• **Assignment**: Nothing but the lines from the first line of the records below to the line holding "Note that, as" belongs in the answer, copied exactly and without pictures.

Collected data

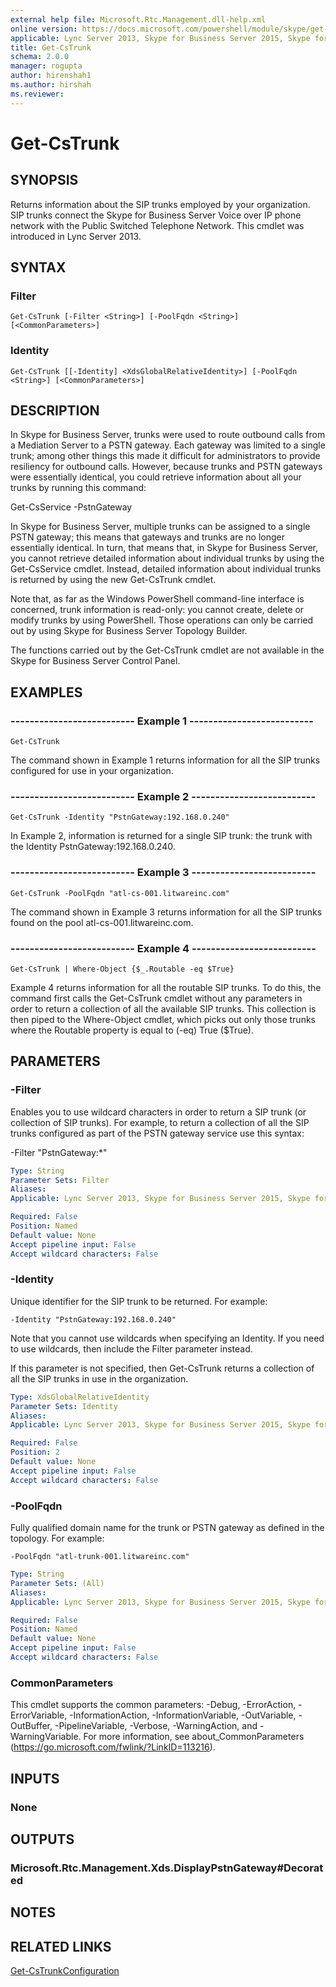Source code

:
 ```yaml
---
external help file: Microsoft.Rtc.Management.dll-help.xml
online version: https://docs.microsoft.com/powershell/module/skype/get-cstrunk
applicable: Lync Server 2013, Skype for Business Server 2015, Skype for Business Server 2019
title: Get-CsTrunk
schema: 2.0.0
manager: rogupta
author: hirenshah1
ms.author: hirshah
ms.reviewer:
---
```


# Get-CsTrunk

## SYNOPSIS
Returns information about the SIP trunks employed by your organization.
SIP trunks connect the Skype for Business Server Voice over IP phone network with the Public Switched Telephone Network.
This cmdlet was introduced in Lync Server 2013.


## SYNTAX

### Filter
```
Get-CsTrunk [-Filter <String>] [-PoolFqdn <String>] [<CommonParameters>]
```

### Identity
```
Get-CsTrunk [[-Identity] <XdsGlobalRelativeIdentity>] [-PoolFqdn <String>] [<CommonParameters>]
```

## DESCRIPTION
In Skype for Business Server, trunks were used to route outbound calls from a Mediation Server to a PSTN gateway.
Each gateway was limited to a single trunk; among other things this made it difficult for administrators to provide resiliency for outbound calls.
However, because trunks and PSTN gateways were essentially identical, you could retrieve information about all your trunks by running this command:

Get-CsService -PstnGateway

In Skype for Business Server, multiple trunks can be assigned to a single PSTN gateway; this means that gateways and trunks are no longer essentially identical.
In turn, that means that, in Skype for Business Server, you cannot retrieve detailed information about individual trunks by using the Get-CsService cmdlet.
Instead, detailed information about individual trunks is returned by using the new Get-CsTrunk cmdlet.

Note that, as far as the Windows PowerShell command-line interface is concerned, trunk information is read-only: you cannot create, delete or modify trunks by using PowerShell.
Those operations can only be carried out by using Skype for Business Server Topology Builder.

The functions carried out by the Get-CsTrunk cmdlet are not available in the Skype for Business Server Control Panel.


## EXAMPLES

### -------------------------- Example 1 --------------------------
```
Get-CsTrunk
```

The command shown in Example 1 returns information for all the SIP trunks configured for use in your organization.

### -------------------------- Example 2 --------------------------
```
Get-CsTrunk -Identity "PstnGateway:192.168.0.240"
```

In Example 2, information is returned for a single SIP trunk: the trunk with the Identity PstnGateway:192.168.0.240.

### -------------------------- Example 3 --------------------------
```
Get-CsTrunk -PoolFqdn "atl-cs-001.litwareinc.com"
```

The command shown in Example 3 returns information for all the SIP trunks found on the pool atl-cs-001.litwareinc.com.

### -------------------------- Example 4 --------------------------
```
Get-CsTrunk | Where-Object {$_.Routable -eq $True}
```

Example 4 returns information for all the routable SIP trunks.
To do this, the command first calls the Get-CsTrunk cmdlet without any parameters in order to return a collection of all the available SIP trunks.
This collection is then piped to the Where-Object cmdlet, which picks out only those trunks where the Routable property is equal to (-eq) True ($True).


## PARAMETERS

### -Filter
Enables you to use wildcard characters in order to return a SIP trunk (or collection of SIP trunks).
For example, to return a collection of all the SIP trunks configured as part of the PSTN gateway service use this syntax:

-Filter "PstnGateway:*"

```yaml
Type: String
Parameter Sets: Filter
Aliases: 
Applicable: Lync Server 2013, Skype for Business Server 2015, Skype for Business Server 2019

Required: False
Position: Named
Default value: None
Accept pipeline input: False
Accept wildcard characters: False
```

### -Identity
Unique identifier for the SIP trunk to be returned.
For example:

`-Identity "PstnGateway:192.168.0.240"`

Note that you cannot use wildcards when specifying an Identity.
If you need to use wildcards, then include the Filter parameter instead.

If this parameter is not specified, then Get-CsTrunk returns a collection of all the SIP trunks in use in the organization.

```yaml
Type: XdsGlobalRelativeIdentity
Parameter Sets: Identity
Aliases: 
Applicable: Lync Server 2013, Skype for Business Server 2015, Skype for Business Server 2019

Required: False
Position: 2
Default value: None
Accept pipeline input: False
Accept wildcard characters: False
```

### -PoolFqdn
Fully qualified domain name for the trunk or PSTN gateway as defined in the topology.
For example:

`-PoolFqdn "atl-trunk-001.litwareinc.com"`

```yaml
Type: String
Parameter Sets: (All)
Aliases: 
Applicable: Lync Server 2013, Skype for Business Server 2015, Skype for Business Server 2019

Required: False
Position: Named
Default value: None
Accept pipeline input: False
Accept wildcard characters: False
```

### CommonParameters
This cmdlet supports the common parameters: -Debug, -ErrorAction, -ErrorVariable, -InformationAction, -InformationVariable, -OutVariable, -OutBuffer, -PipelineVariable, -Verbose, -WarningAction, and -WarningVariable. For more information, see about_CommonParameters (https://go.microsoft.com/fwlink/?LinkID=113216).


## INPUTS

### None


## OUTPUTS

### Microsoft.Rtc.Management.Xds.DisplayPstnGateway#Decorated


## NOTES


## RELATED LINKS

[Get-CsTrunkConfiguration](Get-CsTrunkConfiguration.md)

• **Solution**:
Source code

:
 ```yaml
---
external help file: Microsoft.Rtc.Management.dll-help.xml
online version: https://docs.microsoft.com/powershell/module/skype/get-cstrunk
applicable: Lync Server 2013, Skype for Business Server 2015, Skype for Business Server 2019
title: Get-CsTrunk
schema: 2.0.0
manager: rogupta
author: hirenshah1
ms.author: hirshah
ms.reviewer:
---
```


# Get-CsTrunk

## SYNOPSIS
Returns information about the SIP trunks employed by your organization.
SIP trunks connect the Skype for Business Server Voice over IP phone network with the Public Switched Telephone Network.
This cmdlet was introduced in Lync Server 2013.


## SYNTAX

### Filter
```
Get-CsTrunk [-Filter <String>] [-PoolFqdn <String>] [<CommonParameters>]
```

### Identity
```
Get-CsTrunk [[-Identity] <XdsGlobalRelativeIdentity>] [-PoolFqdn <String>] [<CommonParameters>]
```

## DESCRIPTION
In Skype for Business Server, trunks were used to route outbound calls from a Mediation Server to a PSTN gateway.
Each gateway was limited to a single trunk; among other things this made it difficult for administrators to provide resiliency for outbound calls.
However, because trunks and PSTN gateways were essentially identical, you could retrieve information about all your trunks by running this command:

Get-CsService -PstnGateway

In Skype for Business Server, multiple trunks can be assigned to a single PSTN gateway; this means that gateways and trunks are no longer essentially identical.
In turn, that means that, in Skype for Business Server, you cannot retrieve detailed information about individual trunks by using the Get-CsService cmdlet.
Instead, detailed information about individual trunks is returned by using the new Get-CsTrunk cmdlet.

Note that, as far as the Windows PowerShell command-line interface is concerned, trunk information is read-only: you cannot create, delete or modify trunks by using PowerShell.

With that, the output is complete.